佐藤哲也という作家は全く知らなかったけど、伊坂幸太郎がエッセイで薦めていたので図書館で借りて読んでみました。
ジャンルも全く分からず読み始めると、堅い文章だったので哲学的な小説なのかなと思ったらかなりブッ飛んでる物語でした。
強いてジャンルを言うならSFなのかな?
ファンタジーと言うにはおどろおどろし過ぎるし。
ともかく13コの短編が収められてます。
リアルな感じで話が進んでいくんだけど突如、天井にはりつくカバがしゃべったりします。でもってそういう不思議な現象に対して、特に謎が明かされるわけでもなく謎が謎で終わります。
こういう突拍子も無い話ってある程度納得させてくれないとなかなか世界に入り込めないのは僕の頭が固いせいなんだろうか。歳か?
ショートショートSFといえば星新一が思い浮かぶんだけど、星新一みたいな明るくちょっと笑える雰囲気じゃなく、危険というか理不尽というかちょっと怖いというか・・。
謎が謎のまま終わるのが、また怖ーい感じを引き立てる。
登場人物がたんたんとしてあんまり感情を表に出さないところなんかは伊坂幸太郎の作品に通じるものがある気がする。
佐藤哲也作品をもっとハリウッド的に面白おかしくすると伊坂作品になるのかな。
で、結局面白かったか?と聞かれれば、つまらなくはないけどこの作家の作品をもっと読もうという気にはならなかったなあ。
まあ、読書の幅が広がって良かったです。
料理に対する深い愛情を感じられる物語ですね。
「食堂かたつむりの料理」という本が出版されているくらい、たくさんの料理が丁寧に描かれてます。
ただ、僕はその辺はあんまり興味無し。
作品中の料理や、優しい登場人物達に癒されもしたけど、強い印象を受けたのは
「人生は厳しい」
ってこと。
例えどんなに純真で優しい人でも、恋人にとても酷い形でフラれてしまったり、
誠実に生きていても病魔に襲われてしまったり・・。
努力とか誠実とかそういうことを無視して不幸が襲ってくるもんなんだと。
ただ、それでは主人公の倫子やその母親の人生が不幸だったかと言うとそうではない。
むしろその逆。
食堂かたつむりに不思議な偶然が重なったりするのは、努力とは無関係に不幸が襲ってくることの裏返しなんじゃないかと思う。容赦なく不幸は訪れるけど、努力し続ければ理屈で説明がつかないような奇跡(少しおおげさだけどあえて)が起こることもあるんだと。

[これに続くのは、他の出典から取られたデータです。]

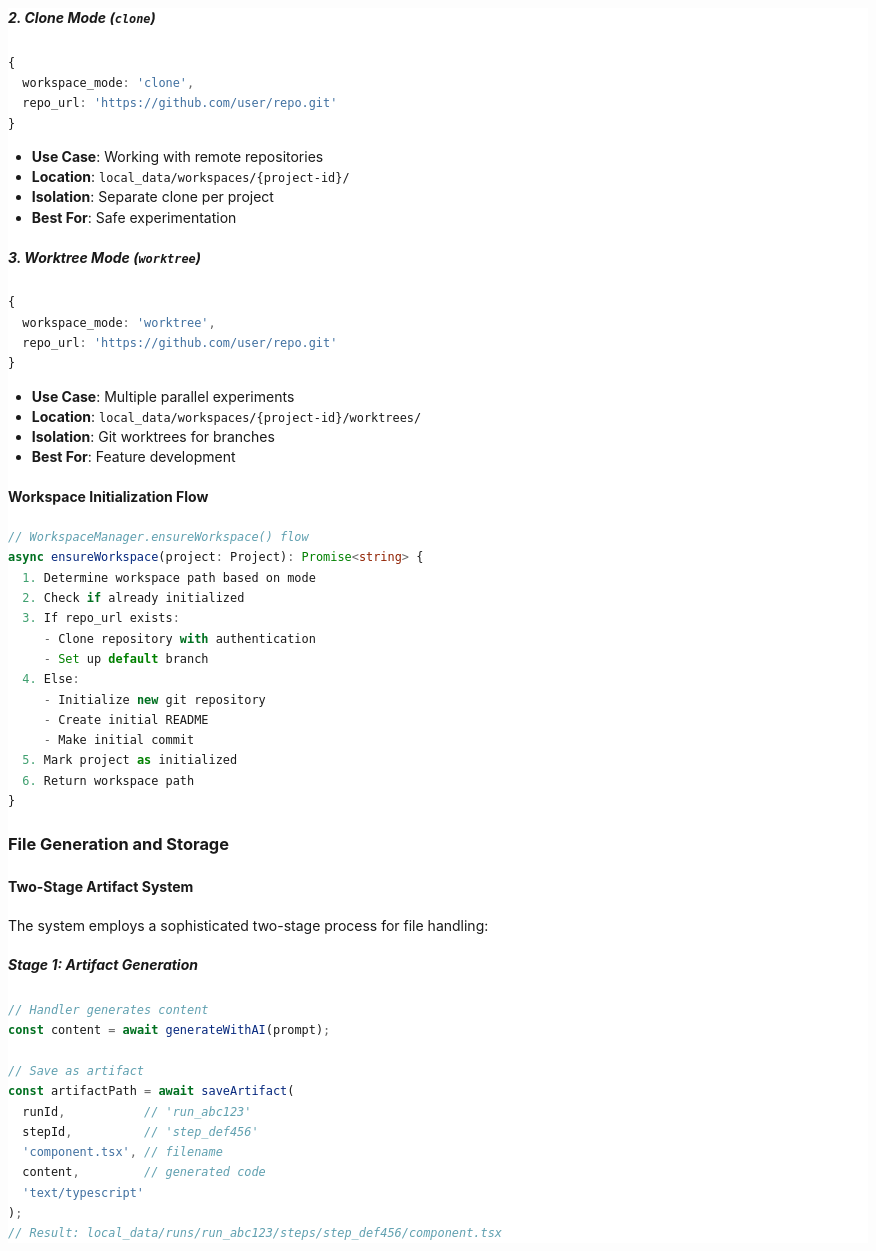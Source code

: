 ##### 2. Clone Mode (`clone`)
```typescript
{
  workspace_mode: 'clone',
  repo_url: 'https://github.com/user/repo.git'
}
```
- **Use Case**: Working with remote repositories
- **Location**: `local_data/workspaces/{project-id}/`
- **Isolation**: Separate clone per project
- **Best For**: Safe experimentation

##### 3. Worktree Mode (`worktree`)
```typescript
{
  workspace_mode: 'worktree',
  repo_url: 'https://github.com/user/repo.git'
}
```
- **Use Case**: Multiple parallel experiments
- **Location**: `local_data/workspaces/{project-id}/worktrees/`
- **Isolation**: Git worktrees for branches
- **Best For**: Feature development

#### Workspace Initialization Flow

```typescript
// WorkspaceManager.ensureWorkspace() flow
async ensureWorkspace(project: Project): Promise<string> {
  1. Determine workspace path based on mode
  2. Check if already initialized
  3. If repo_url exists:
     - Clone repository with authentication
     - Set up default branch
  4. Else:
     - Initialize new git repository
     - Create initial README
     - Make initial commit
  5. Mark project as initialized
  6. Return workspace path
}
```

### File Generation and Storage

#### Two-Stage Artifact System

The system employs a sophisticated two-stage process for file handling:

##### Stage 1: Artifact Generation
```typescript
// Handler generates content
const content = await generateWithAI(prompt);

// Save as artifact
const artifactPath = await saveArtifact(
  runId,           // 'run_abc123'
  stepId,          // 'step_def456'
  'component.tsx', // filename
  content,         // generated code
  'text/typescript'
);
// Result: local_data/runs/run_abc123/steps/step_def456/component.tsx
```
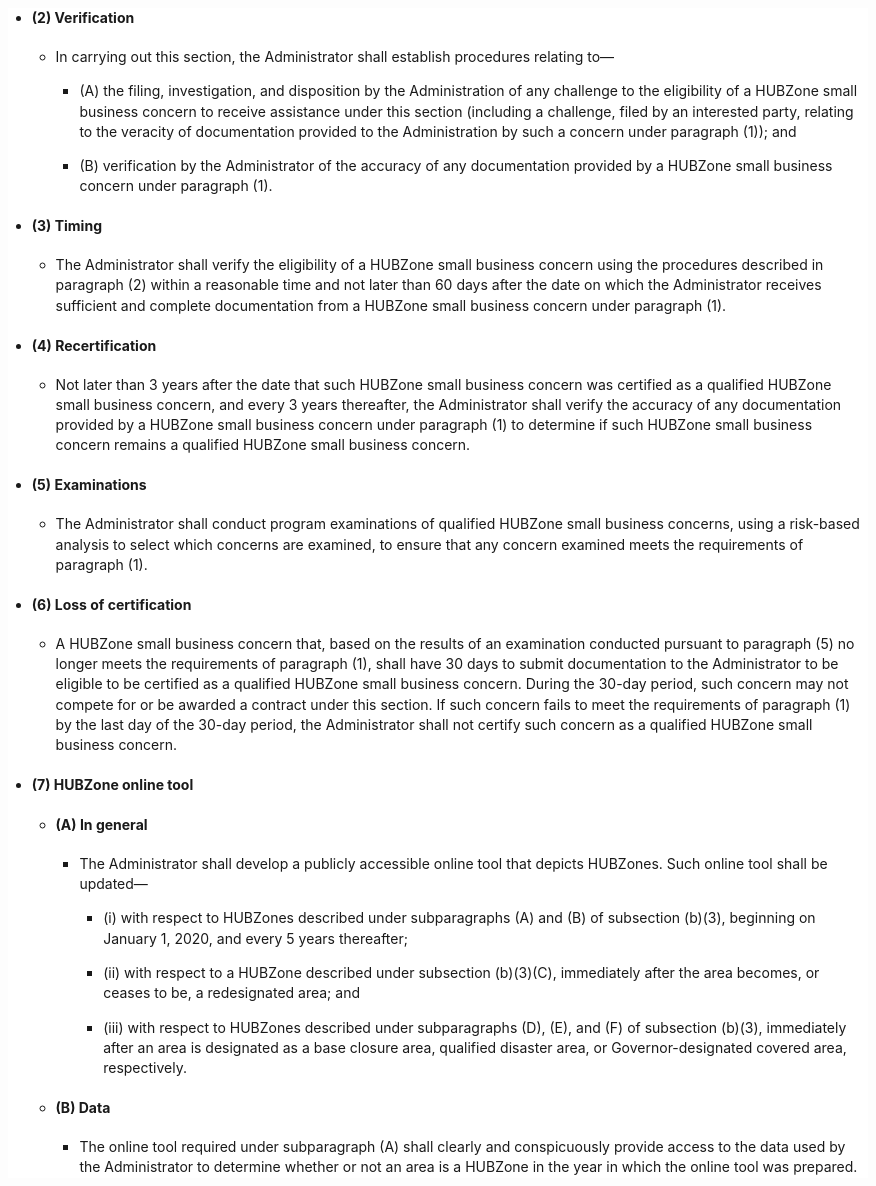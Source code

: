 * #### (2) Verification
  * In carrying out this section, the Administrator shall establish procedures relating to—

    * (A) the filing, investigation, and disposition by the Administration of any challenge to the eligibility of a HUBZone small business concern to receive assistance under this section (including a challenge, filed by an interested party, relating to the veracity of documentation provided to the Administration by such a concern under paragraph (1)); and

    * (B) verification by the Administrator of the accuracy of any documentation provided by a HUBZone small business concern under paragraph (1).

* #### (3) Timing
  * The Administrator shall verify the eligibility of a HUBZone small business concern using the procedures described in paragraph (2) within a reasonable time and not later than 60 days after the date on which the Administrator receives sufficient and complete documentation from a HUBZone small business concern under paragraph (1).

* #### (4) Recertification
  * Not later than 3 years after the date that such HUBZone small business concern was certified as a qualified HUBZone small business concern, and every 3 years thereafter, the Administrator shall verify the accuracy of any documentation provided by a HUBZone small business concern under paragraph (1) to determine if such HUBZone small business concern remains a qualified HUBZone small business concern.

* #### (5) Examinations
  * The Administrator shall conduct program examinations of qualified HUBZone small business concerns, using a risk-based analysis to select which concerns are examined, to ensure that any concern examined meets the requirements of paragraph (1).

* #### (6) Loss of certification
  * A HUBZone small business concern that, based on the results of an examination conducted pursuant to paragraph (5) no longer meets the requirements of paragraph (1), shall have 30 days to submit documentation to the Administrator to be eligible to be certified as a qualified HUBZone small business concern. During the 30-day period, such concern may not compete for or be awarded a contract under this section. If such concern fails to meet the requirements of paragraph (1) by the last day of the 30-day period, the Administrator shall not certify such concern as a qualified HUBZone small business concern.

* #### (7) HUBZone online tool
  * #### (A) In general
    * The Administrator shall develop a publicly accessible online tool that depicts HUBZones. Such online tool shall be updated—

      * (i) with respect to HUBZones described under subparagraphs (A) and (B) of subsection (b)(3), beginning on January 1, 2020, and every 5 years thereafter;

      * (ii) with respect to a HUBZone described under subsection (b)(3)(C), immediately after the area becomes, or ceases to be, a redesignated area; and

      * (iii) with respect to HUBZones described under subparagraphs (D), (E), and (F) of subsection (b)(3), immediately after an area is designated as a base closure area, qualified disaster area, or Governor-designated covered area, respectively.

  * #### (B) Data
    * The online tool required under subparagraph (A) shall clearly and conspicuously provide access to the data used by the Administrator to determine whether or not an area is a HUBZone in the year in which the online tool was prepared.

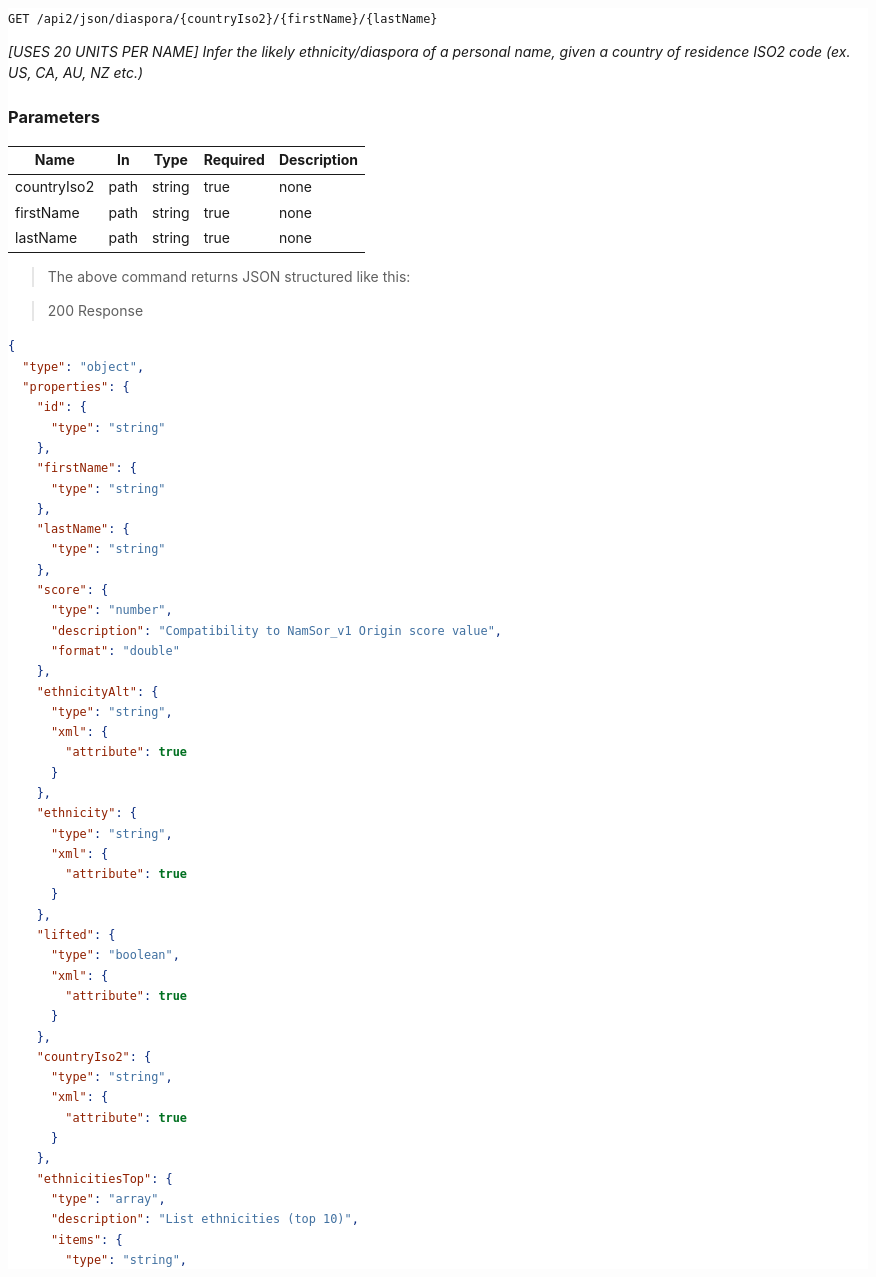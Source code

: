 `GET /api2/json/diaspora/{countryIso2}/{firstName}/{lastName}`

*[USES 20 UNITS PER NAME] Infer the likely ethnicity/diaspora of a personal name, given a country of residence ISO2 code (ex. US, CA, AU, NZ etc.)*

<h3 id="diaspora-parameters">Parameters</h3>

|Name|In|Type|Required|Description|
|---|---|---|---|---|
|countryIso2|path|string|true|none|
|firstName|path|string|true|none|
|lastName|path|string|true|none|

> The above command returns JSON structured like this:

> 200 Response

```json
{
  "type": "object",
  "properties": {
    "id": {
      "type": "string"
    },
    "firstName": {
      "type": "string"
    },
    "lastName": {
      "type": "string"
    },
    "score": {
      "type": "number",
      "description": "Compatibility to NamSor_v1 Origin score value",
      "format": "double"
    },
    "ethnicityAlt": {
      "type": "string",
      "xml": {
        "attribute": true
      }
    },
    "ethnicity": {
      "type": "string",
      "xml": {
        "attribute": true
      }
    },
    "lifted": {
      "type": "boolean",
      "xml": {
        "attribute": true
      }
    },
    "countryIso2": {
      "type": "string",
      "xml": {
        "attribute": true
      }
    },
    "ethnicitiesTop": {
      "type": "array",
      "description": "List ethnicities (top 10)",
      "items": {
        "type": "string",
```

それは、人生に突然訪れる不幸に怯えたり諦めたりするひとには決して起こらない奇跡。
こないだ読んだ「夕映え天使」でも同じようなことを感じたけど、だからこそ人は強く生きられるんじゃないかなって思った。
まあ、つまりは凄く良い本です。
小説ばかり読んでいるので、たまには作り話じゃなくて本当の話も読んでみようかと。
でもいきなりビジネス書にトライする度胸もなかったから、エッセイが良いかなと。
そんでもって、えいやっで買って失敗するのも嫌だったから図書館で探してみました。
それで見つけたのがこの一冊。
タイトルが「生きるコント」
コントって言うからには楽しいんだろう。
大宮エリーという人は知らなかったけど、東大を卒業して、電通で働いてた映画監督らしい。頭が良くて想像力が豊かってことでしょう。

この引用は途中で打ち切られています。